_Instructions to follow_
List, from the lines below, each one with "NewCollectionOfTimeOffReasonWithDefaults" in it.

**********

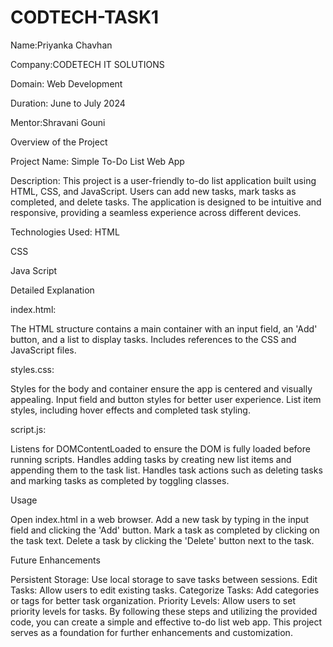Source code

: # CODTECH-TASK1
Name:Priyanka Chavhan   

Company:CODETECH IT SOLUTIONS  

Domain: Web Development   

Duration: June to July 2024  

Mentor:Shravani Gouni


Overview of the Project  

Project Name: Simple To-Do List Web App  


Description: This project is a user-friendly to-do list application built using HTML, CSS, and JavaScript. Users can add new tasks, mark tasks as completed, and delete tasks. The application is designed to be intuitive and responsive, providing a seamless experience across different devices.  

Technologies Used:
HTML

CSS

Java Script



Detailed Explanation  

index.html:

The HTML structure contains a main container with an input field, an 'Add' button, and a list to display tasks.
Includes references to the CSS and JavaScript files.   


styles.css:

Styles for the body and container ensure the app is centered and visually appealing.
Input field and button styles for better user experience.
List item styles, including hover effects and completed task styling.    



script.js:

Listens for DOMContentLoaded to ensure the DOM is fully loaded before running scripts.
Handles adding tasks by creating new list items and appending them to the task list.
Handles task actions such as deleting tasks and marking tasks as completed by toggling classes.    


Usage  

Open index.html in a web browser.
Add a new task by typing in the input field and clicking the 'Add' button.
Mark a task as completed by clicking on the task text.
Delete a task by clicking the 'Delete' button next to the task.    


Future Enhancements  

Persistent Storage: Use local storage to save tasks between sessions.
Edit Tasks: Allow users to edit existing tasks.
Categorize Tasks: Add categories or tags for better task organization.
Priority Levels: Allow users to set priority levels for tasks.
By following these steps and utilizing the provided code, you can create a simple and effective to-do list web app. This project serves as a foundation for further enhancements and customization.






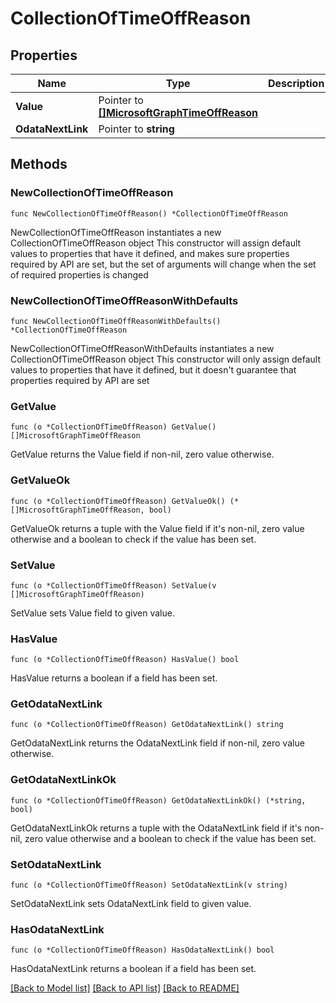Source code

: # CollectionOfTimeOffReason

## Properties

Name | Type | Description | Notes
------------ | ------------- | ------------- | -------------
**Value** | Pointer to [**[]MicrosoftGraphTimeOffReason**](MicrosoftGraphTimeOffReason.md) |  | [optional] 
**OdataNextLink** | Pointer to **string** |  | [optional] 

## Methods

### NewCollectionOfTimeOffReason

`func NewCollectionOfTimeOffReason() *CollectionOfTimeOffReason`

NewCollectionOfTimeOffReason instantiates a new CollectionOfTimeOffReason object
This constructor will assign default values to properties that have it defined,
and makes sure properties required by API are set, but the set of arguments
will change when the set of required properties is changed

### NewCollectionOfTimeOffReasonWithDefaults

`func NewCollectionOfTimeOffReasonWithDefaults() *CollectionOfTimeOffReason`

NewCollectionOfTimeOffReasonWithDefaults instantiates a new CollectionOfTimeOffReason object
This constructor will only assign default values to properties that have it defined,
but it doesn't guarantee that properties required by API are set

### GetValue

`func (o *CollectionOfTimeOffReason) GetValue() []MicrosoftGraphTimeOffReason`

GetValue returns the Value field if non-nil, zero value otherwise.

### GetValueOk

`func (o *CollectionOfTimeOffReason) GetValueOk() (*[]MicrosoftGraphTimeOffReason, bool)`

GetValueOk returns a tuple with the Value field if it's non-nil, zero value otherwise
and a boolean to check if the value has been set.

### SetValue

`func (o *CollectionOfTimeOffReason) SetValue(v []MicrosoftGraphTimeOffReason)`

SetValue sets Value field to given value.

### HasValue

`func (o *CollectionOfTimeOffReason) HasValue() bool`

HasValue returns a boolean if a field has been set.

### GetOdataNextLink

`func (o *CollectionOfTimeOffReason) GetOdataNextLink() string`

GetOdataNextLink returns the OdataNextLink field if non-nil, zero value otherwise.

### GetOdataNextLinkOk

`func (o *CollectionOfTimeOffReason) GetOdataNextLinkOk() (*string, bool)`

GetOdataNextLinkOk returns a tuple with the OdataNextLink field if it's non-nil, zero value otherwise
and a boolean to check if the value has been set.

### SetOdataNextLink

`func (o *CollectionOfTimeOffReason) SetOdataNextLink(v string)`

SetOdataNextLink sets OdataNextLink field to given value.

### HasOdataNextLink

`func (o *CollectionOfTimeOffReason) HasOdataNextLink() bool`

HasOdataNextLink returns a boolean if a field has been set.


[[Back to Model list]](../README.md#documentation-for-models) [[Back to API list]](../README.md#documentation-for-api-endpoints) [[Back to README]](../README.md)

**********

_Output of the exercise_
### NewCollectionOfTimeOffReasonWithDefaults
`func NewCollectionOfTimeOffReasonWithDefaults() *CollectionOfTimeOffReason`
NewCollectionOfTimeOffReasonWithDefaults instantiates a new CollectionOfTimeOffReason object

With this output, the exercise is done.